To glean some insight into the larger game, I spoke with producer Chris Parry (more commonly known as Cuz) about a variety of topics. First, I grilled him about the all-new setting of Port Carverton, which represents the series' first foray out of the original city of San Vanelona. In the past, players have been presented with a single contiguous open world in which to skate, while Port Carverton is broken up into three discrete regions. Though in a technical sense this may seem like a step backward, Mr. Parry pointed out that it liberates the level designers. In the construction of San Van, having everything connected constrained the design to being essentially one big hill that would always dump players off in one of a couple of basins near the bottom.

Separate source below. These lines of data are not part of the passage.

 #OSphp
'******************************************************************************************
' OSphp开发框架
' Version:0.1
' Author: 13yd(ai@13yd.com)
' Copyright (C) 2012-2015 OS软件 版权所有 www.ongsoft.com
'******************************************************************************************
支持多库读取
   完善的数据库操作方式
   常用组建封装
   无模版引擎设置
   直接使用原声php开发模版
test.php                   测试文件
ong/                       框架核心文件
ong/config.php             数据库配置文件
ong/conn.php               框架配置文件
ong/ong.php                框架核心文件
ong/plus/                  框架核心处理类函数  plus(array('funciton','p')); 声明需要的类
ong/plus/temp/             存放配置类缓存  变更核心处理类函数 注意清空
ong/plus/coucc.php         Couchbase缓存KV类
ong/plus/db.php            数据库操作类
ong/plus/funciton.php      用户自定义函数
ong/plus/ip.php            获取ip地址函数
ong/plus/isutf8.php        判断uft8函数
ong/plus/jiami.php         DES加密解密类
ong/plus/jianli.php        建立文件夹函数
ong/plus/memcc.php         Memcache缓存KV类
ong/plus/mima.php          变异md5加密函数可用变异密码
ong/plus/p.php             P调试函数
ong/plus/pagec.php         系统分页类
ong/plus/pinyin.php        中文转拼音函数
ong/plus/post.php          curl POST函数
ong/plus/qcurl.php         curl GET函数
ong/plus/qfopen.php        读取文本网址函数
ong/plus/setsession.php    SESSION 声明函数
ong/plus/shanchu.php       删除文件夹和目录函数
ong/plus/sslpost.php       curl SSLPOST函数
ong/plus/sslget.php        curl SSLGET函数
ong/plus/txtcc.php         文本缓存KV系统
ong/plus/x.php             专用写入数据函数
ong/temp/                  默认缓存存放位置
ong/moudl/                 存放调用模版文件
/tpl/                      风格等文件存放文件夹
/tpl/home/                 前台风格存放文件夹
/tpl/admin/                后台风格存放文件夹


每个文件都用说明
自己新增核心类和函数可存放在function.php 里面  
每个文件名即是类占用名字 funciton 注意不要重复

In the second Skate installment, San Vanelona became much more hostile to skateboarders. The city crawled with power-tripping security guards, and rails were capped off to prevent grinding. You could earn the ability to deal with both of these impediments, offering some sense of progression, but in practice it was mostly irritating. I asked Chris if Port Carverton would be similarly unfriendly, and he replied, "It's absolutely not like that... we bounced that idea." He described the new locale as a place where there was never a crackdown on skateboarding, but instead it was embraced and readily legitimized as a sport, with things like university-supported teams. Compared to San Van, Port Carverton is a skater's paradise. And this time around, if there's something you don't like about it, you can change it.

In Skate 2, players gained the ability to move objects around in order to set up unique spots, but in Skate 3, the power to mold the world is far more godlike. Using a robust editing interface, it is now possible to annihilate existing objects, and to summon objects into the world from a vast library that encompasses every object that one is likely to come across, from mailboxes to ramps. It's actually possible to design entire skate parks from scratch. The way this is handled is emblematic of the deeper changes to the game's structure. There are two major philosophical differences in how the player progression works in Skate 3 as opposed to the previous games. The first is that the game will guide the player to the fun. The danger of a total sandbox approach is that players may not discover some of the more interesting things that they can do, and the previous games fell into that trap on occasion.

The Skate games feature increasingly strong creation tools from game to game, allowing players to edit replays (which can be uploaded to the web), make custom designs to apply to clothing and skateboard decks, set up score challenges in custom spots, and now to create skate parks. In the past, these kinds of features were there, but the singleplayer campaign never asked you to use them. Now, all of these tasks will be part of the player character's ascending career. It makes sense, too; pro skaters do tend to create videos, custom clothing and equipment, and their own parks once they make it big. It's all well and good when a game gives you the ability to "make your own fun," but it's also good to at least give a helpful nudge in the fun's direction.